Purpose: Anti-PD-L1 antibodies are associated with responses in <25% of patients with metastatic human papillomavirus-associated malignancies. VEGF signaling causes immune evasion and immune suppression within the tumor. We evaluated the anti-PD-L1 antibody atezolizumab and anti-VEGF antibody bevacizumab for patients with unresectable, advanced anal cancer.

Patients and methods: For this phase II study, participants with previously treated, immunotherapy-naïve anal cancer received atezolizumab (1,200 mg) and bevacizumab (15 mg/kg) intravenously every 21 days. Responses were evaluated every 9 weeks (RECIST version 1.1). The primary endpoint was the best radiographic response. Median survival was estimated by Kaplan-Meier and compared for selected biomarkers (including paired pre- and on-treatment biopsies) using a log-rank test.

Results: Among 20 participants, the overall response rate was 11% [95% confidence interval (CI): 1.2-32]. Median progression-free survival and overall survival were 4.1 months (95% CI, 2.6-not assessable) and 11.6 months (95% CI, 9.5-20), respectively. One grade 5 bevacizumab-related bowel perforation occurred. Analyses of 16 paired biopsies linked increases in IFN-γ (P = 0.03) and inflammatory response (P = 0.02) gene expression signatures with prolonged progression-free survival, as did increases in CD3+CD8+PD1+ (P = 0.02) cells and decreases in CD3+FoxP3+ cells (P = 0.04) from 10 paired biopsies with multiplex immunofluorescence. A subgroup of anal cancers characterized by the SBS31 "prior-platinum" signature demonstrated shorter median overall survival (HR, 6.3; 95% CI, 1.2-32; P = 0.01).

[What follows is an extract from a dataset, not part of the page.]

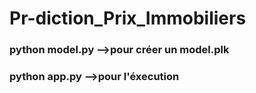 # Pr-diction_Prix_Immobiliers
### python model.py -->pour créer un model.plk
### python app.py -->pour l'éxecution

Conclusions: Atezolizumab and bevacizumab demonstrate activity similar to anti-PD-1 antibodies alone for unresectable anal cancer. Our translational data identify undescribed chromosomal and transcriptomic biomarkers associated with survival for metastatic anal cancer. These correlative findings warrant confirmation and further validation in larger, prospective immunotherapy trials for advanced anal cancer.

Figure 1.

Consort diagram (A), waterfall plot (B), spider plot (C), PFS (D), swimmer’s plot (E), and OS (F) for atezolizumab and bevacizumab.

Figure 2.

Volcano plots for changes in gene expression according to PFS (A) and OS (B) and changes in normalized enrichment scores (NES) for Hallmark signatures and immune cell signatures for gene expression according to higher PFS (C and D) and OS (E and F) following treatment with atezolizumab and bevacizumab for metastatic anal cancer.

Figure 3.

mIF visualization of CD3⁺CD8⁺ cells increases from pretreatment (A) to on-treatment (B) biopsies in a tumor responding to treatment, consistent with favorable PFS for tumors with higher CD3⁺CD8⁺PD1⁺ expression (C). Decreases from pretreatment (D) to on-treatment (E) tumor biopsies in a tumor responding to treatment, corresponding to improved PFS for lower expression of CD3⁺FoxP3⁺ cells (F).

Figure 4.

Most commonly mutated genes (A) and chromosome alterations (B) for study participants; unsupervised clustering according to SBS signatures (C) reveals SBS31 as unique to cluster 2 (D) and OS (E) according to SBS31 signature.